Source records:
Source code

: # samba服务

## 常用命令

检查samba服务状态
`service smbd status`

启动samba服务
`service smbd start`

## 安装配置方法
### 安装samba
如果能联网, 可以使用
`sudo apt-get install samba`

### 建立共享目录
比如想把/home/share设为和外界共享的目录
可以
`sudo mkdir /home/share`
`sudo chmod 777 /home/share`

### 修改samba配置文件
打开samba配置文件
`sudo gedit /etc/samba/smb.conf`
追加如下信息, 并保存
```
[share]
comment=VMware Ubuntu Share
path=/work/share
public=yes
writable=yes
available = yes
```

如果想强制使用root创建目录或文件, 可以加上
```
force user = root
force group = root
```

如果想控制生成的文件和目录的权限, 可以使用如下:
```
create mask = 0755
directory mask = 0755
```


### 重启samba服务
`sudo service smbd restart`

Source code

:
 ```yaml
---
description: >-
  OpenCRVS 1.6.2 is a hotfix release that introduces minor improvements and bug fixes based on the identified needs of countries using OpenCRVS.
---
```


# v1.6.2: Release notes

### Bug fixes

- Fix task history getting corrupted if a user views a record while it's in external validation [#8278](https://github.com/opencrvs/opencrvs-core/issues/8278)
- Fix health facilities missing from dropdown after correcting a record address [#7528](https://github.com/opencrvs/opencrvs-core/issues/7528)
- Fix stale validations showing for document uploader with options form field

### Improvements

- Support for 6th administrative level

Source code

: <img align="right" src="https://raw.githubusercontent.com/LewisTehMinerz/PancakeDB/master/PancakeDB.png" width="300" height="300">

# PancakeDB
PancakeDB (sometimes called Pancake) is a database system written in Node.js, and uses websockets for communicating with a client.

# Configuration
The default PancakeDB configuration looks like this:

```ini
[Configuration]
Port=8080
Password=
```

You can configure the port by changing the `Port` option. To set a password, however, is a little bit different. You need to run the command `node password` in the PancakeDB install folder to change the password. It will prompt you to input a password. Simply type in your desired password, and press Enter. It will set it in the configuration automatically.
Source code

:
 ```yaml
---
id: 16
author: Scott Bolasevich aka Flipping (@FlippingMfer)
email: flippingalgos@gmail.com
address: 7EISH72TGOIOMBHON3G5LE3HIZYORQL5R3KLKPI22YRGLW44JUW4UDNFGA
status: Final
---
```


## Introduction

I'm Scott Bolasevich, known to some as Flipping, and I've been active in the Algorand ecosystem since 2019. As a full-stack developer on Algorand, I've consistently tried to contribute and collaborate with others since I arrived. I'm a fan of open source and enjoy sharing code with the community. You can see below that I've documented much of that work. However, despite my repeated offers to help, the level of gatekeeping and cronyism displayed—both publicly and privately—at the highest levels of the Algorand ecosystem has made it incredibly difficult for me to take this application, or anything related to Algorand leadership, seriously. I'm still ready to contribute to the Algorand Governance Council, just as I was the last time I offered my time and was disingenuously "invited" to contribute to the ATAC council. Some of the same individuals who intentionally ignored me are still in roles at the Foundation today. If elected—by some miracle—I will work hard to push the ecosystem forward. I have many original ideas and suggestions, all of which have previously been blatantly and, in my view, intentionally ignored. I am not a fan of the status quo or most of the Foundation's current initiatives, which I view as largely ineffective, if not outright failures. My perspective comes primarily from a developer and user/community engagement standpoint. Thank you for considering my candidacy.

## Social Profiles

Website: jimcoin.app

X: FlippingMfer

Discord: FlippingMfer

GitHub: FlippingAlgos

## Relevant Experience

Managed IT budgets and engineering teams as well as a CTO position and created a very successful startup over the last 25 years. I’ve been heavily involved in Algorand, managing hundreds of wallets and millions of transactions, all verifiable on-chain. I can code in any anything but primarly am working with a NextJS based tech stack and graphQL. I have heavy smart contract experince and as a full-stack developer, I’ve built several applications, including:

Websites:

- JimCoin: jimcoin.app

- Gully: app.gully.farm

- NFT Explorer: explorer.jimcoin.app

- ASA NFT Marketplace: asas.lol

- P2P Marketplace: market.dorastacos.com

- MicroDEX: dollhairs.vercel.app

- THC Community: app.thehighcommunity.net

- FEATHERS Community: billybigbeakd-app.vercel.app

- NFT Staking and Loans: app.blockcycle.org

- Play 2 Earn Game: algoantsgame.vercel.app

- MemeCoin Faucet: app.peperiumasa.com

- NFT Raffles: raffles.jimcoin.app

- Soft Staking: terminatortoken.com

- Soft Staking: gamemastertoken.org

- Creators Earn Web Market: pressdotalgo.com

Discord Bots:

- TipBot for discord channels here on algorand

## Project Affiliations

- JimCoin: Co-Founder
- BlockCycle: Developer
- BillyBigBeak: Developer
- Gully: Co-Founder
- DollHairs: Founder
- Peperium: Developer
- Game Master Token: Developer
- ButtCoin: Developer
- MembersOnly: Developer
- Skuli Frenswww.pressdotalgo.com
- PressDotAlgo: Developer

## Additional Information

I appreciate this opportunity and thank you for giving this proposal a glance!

| Directions for this task |
Reproduce exactly the entries above, limited to the lines from the one with "- ASA NFT Marketplace: asas.lol" through the one with "- Play 2 Earn Game: algoantsgame.vercel.app", both included.

| Task output |
- ASA NFT Marketplace: asas.lol

- P2P Marketplace: market.dorastacos.com

- MicroDEX: dollhairs.vercel.app

- THC Community: app.thehighcommunity.net

- FEATHERS Community: billybigbeakd-app.vercel.app

- NFT Staking and Loans: app.blockcycle.org

- Play 2 Earn Game: algoantsgame.vercel.app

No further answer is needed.